## TRY IT
Search the records that follow and extract every line containing the string "enable".

-- TASK MATERIAL follows --

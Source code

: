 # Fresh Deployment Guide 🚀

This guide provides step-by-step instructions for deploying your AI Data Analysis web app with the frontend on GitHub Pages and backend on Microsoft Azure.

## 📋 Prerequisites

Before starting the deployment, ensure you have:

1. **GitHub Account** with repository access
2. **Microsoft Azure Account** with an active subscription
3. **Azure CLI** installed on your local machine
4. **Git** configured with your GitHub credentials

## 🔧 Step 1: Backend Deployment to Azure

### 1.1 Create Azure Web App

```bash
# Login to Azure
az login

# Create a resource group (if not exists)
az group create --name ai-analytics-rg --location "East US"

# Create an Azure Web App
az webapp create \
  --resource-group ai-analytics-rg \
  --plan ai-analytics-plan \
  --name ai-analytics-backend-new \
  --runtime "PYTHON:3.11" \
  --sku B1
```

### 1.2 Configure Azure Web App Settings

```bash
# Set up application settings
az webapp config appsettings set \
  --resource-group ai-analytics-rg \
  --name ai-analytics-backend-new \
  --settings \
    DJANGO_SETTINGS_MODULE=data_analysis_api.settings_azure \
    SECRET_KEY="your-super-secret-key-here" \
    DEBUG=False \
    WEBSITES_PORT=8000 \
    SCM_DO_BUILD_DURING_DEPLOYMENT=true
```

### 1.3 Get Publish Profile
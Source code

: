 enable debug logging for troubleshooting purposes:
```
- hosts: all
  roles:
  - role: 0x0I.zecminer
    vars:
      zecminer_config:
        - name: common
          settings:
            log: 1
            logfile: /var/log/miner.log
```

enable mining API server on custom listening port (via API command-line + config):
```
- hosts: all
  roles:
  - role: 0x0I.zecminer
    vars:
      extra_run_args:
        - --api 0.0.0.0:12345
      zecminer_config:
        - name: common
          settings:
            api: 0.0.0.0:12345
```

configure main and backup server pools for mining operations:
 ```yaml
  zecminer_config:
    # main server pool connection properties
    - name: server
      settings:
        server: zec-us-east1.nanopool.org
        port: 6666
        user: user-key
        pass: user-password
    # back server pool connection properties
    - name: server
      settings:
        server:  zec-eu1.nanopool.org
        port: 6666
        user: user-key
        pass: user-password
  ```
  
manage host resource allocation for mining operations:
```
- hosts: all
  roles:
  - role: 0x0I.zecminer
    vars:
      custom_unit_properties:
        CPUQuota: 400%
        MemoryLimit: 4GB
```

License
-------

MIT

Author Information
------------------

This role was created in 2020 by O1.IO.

-- TASK MATERIAL concluded --

## PROBLEM SOLUTION
: enable debug logging for troubleshooting purposes:
enable mining API server on custom listening port (via API command-line + config):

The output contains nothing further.